↓
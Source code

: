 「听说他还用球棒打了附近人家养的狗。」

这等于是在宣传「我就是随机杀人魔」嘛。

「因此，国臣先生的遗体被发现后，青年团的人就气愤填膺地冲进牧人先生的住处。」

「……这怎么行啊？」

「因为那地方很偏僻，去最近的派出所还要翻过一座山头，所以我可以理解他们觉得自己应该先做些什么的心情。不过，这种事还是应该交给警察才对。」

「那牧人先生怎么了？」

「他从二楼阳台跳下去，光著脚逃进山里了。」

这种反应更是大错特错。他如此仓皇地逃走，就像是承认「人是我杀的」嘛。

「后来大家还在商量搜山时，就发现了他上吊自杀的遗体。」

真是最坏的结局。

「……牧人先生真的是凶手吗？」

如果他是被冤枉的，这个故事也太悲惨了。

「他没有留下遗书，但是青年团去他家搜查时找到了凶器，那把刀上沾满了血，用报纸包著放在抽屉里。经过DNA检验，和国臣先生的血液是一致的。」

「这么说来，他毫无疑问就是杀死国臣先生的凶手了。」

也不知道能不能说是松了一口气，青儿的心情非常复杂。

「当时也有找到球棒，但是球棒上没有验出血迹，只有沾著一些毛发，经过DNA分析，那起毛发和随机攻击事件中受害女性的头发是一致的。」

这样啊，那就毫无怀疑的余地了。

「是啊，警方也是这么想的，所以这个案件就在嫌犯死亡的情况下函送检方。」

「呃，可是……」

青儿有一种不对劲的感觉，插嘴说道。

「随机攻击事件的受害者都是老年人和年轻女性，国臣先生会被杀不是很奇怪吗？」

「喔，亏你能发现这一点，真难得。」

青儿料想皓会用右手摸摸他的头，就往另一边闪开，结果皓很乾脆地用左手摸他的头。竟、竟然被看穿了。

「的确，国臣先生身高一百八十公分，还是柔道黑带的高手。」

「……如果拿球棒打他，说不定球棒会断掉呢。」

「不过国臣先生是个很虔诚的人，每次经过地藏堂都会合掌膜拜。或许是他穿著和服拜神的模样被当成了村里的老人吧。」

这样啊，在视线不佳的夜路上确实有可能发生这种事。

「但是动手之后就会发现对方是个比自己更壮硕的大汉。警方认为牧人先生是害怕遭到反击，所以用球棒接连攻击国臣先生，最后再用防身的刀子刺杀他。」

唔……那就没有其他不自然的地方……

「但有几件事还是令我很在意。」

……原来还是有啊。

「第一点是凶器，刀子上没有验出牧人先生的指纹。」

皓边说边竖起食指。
↑
What the task asks = Nothing but the lines from the one with "唔……那就没有其他不自然的地方……" through the end of the data above should be repeated, each exactly as it stands.

Expected answer =
唔……那就没有其他不自然的地方……

「但有几件事还是令我很在意。」

……原来还是有啊。

「第一点是凶器，刀子上没有验出牧人先生的指纹。」

皓边说边竖起食指。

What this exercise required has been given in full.